Orientation : Rotate 90 CW

Development will have to look into whether this is a DEVONthink or ABBYY issue.

This is fixed and will be in next beta

@aedwards - I’m still seeing this problem in DT3b2 - is that known, or do you need more details?

It’s an issue with the ABBYY engine and we are in discussion with them about it. Thanks for your patience and understanding.

1 Like

this is only FYI, because I don’t know whether any changes have been in beta 3 made regarding this problem: the problem is still apparent in beta 3. Although the OCR result is now different (maybe a coincidence), the document is still not complete.

I’m not sure if this specific issue was consistently fixed. I know there are discussions about OCR going on right now though.

I’m new to DEVONthink and got the same problem. After excluding all other causes, it seems to be the same problem on my system.

My workflow looks as follows:

  • Brother ADS-2800W (Auto Start Scan Mode)
  • PDF (no autorotate, no OCR) on a SMB share
  • MacOS folder action on SMB scan folder: “DEVONthink - Import, OCR & Delete”
    up to this point, all is fine

as soon as the document gets imported and OCRd, landscape pages get rotated and cut off on the right side while a white area on the left is added.

Unfortunately I didn’t figure this out during my trial… hopefully this will be fixed soon, as I am now kind of stuck with no idea how to proceed meanwhile.

Welcome @BergNerd

I can’t comment on “soon”, as we don’t give release dates.

  • Are the original scans in your system Trash still?
  • Do you not have the original documents to rescan?

Thanks for the reply, @BLUEFROG.

I still have the originals for re-scanning, so no information is lost. It was my fault not to check the inbox earlier… I recognized this after scanning about 900 documents… :roll_eyes:

Okay, but that is the risk when using beta releases…

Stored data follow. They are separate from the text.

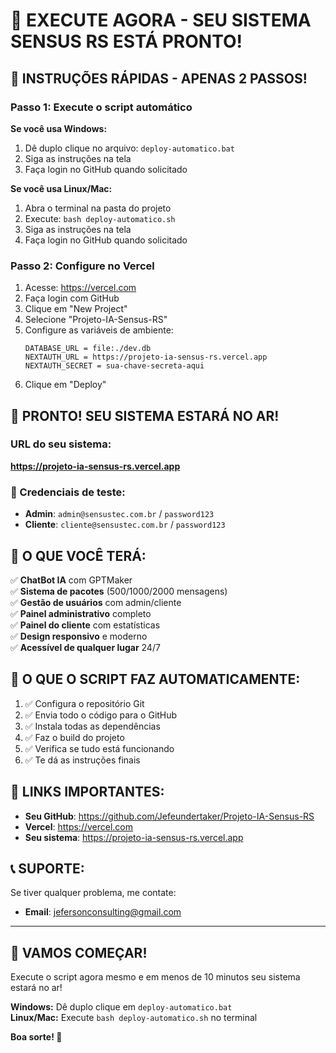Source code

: # 🎉 EXECUTE AGORA - SEU SISTEMA SENSUS RS ESTÁ PRONTO!

## 🚀 INSTRUÇÕES RÁPIDAS - APENAS 2 PASSOS!

### Passo 1: Execute o script automático

**Se você usa Windows:**
1. Dê duplo clique no arquivo: `deploy-automatico.bat`
2. Siga as instruções na tela
3. Faça login no GitHub quando solicitado

**Se você usa Linux/Mac:**
1. Abra o terminal na pasta do projeto
2. Execute: `bash deploy-automatico.sh`
3. Siga as instruções na tela
4. Faça login no GitHub quando solicitado

### Passo 2: Configure no Vercel
1. Acesse: https://vercel.com
2. Faça login com GitHub
3. Clique em "New Project"
4. Selecione "Projeto-IA-Sensus-RS"
5. Configure as variáveis de ambiente:
   ```
   DATABASE_URL = file:./dev.db
   NEXTAUTH_URL = https://projeto-ia-sensus-rs.vercel.app
   NEXTAUTH_SECRET = sua-chave-secreta-aqui
   ```
6. Clique em "Deploy"

## 🎉 PRONTO! SEU SISTEMA ESTARÁ NO AR!

### URL do seu sistema:
**https://projeto-ia-sensus-rs.vercel.app**

### 🔐 Credenciais de teste:
- **Admin**: `admin@sensustec.com.br` / `password123`
- **Cliente**: `cliente@sensustec.com.br` / `password123`

## 📱 O QUE VOCÊ TERÁ:

✅ **ChatBot IA** com GPTMaker  
✅ **Sistema de pacotes** (500/1000/2000 mensagens)  
✅ **Gestão de usuários** com admin/cliente  
✅ **Painel administrativo** completo  
✅ **Painel do cliente** com estatísticas  
✅ **Design responsivo** e moderno  
✅ **Acessível de qualquer lugar** 24/7  

## 🎯 O QUE O SCRIPT FAZ AUTOMATICAMENTE:

1. ✅ Configura o repositório Git
2. ✅ Envia todo o código para o GitHub
3. ✅ Instala todas as dependências
4. ✅ Faz o build do projeto
5. ✅ Verifica se tudo está funcionando
6. ✅ Te dá as instruções finais

## 🔗 LINKS IMPORTANTES:

- **Seu GitHub**: https://github.com/Jefeundertaker/Projeto-IA-Sensus-RS
- **Vercel**: https://vercel.com
- **Seu sistema**: https://projeto-ia-sensus-rs.vercel.app

## 📞 SUPORTE:

Se tiver qualquer problema, me contate:
- **Email**: jefersonconsulting@gmail.com

---

## 🚀 VAMOS COMEÇAR!

Execute o script agora mesmo e em menos de 10 minutos seu sistema estará no ar!

**Windows:** Dê duplo clique em `deploy-automatico.bat`  
**Linux/Mac:** Execute `bash deploy-automatico.sh` no terminal

**Boa sorte! 🎉**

My question ist more how to rescan the documents without running in the same problem again… is there any workaround or do I have to wait until it is fixed?

Thank you!

I recognized this after scanning about 900 documents…

Yikes! :flushed:

Okay, but that is the risk when using beta releases…

Indeed!

According to: https://www.brother-usa.com/products/ads2800w , the scanner software has OCR capabilities. You could use their OCR then just import the files post-conversion.

A workaround is to rotate the landscape pages first in DT, and then run OCR. That works fine, at least on my setup.

Which of course might not be fun if you have 900 documents and the position of the landscape pages is unpredictable.

Looking forward to a proper fix. The auto-rotate feature is really useful.

I am saw this problem yesterday as well (DT pro 3.0). It is a long strip shaped document scanned with my ScanSnap s1300i. My only option was to scan-to-file and then import without OCR (and stay not-OCRd’). Is there a fix in the works?

See:

Hi - yes, I did see that, but it was written 3 months ago and when DT 3 was in beta. I wasn’t;t sure if you guys thought it had been fixed or not.

cheers.

We are still talking to ABBYY about this.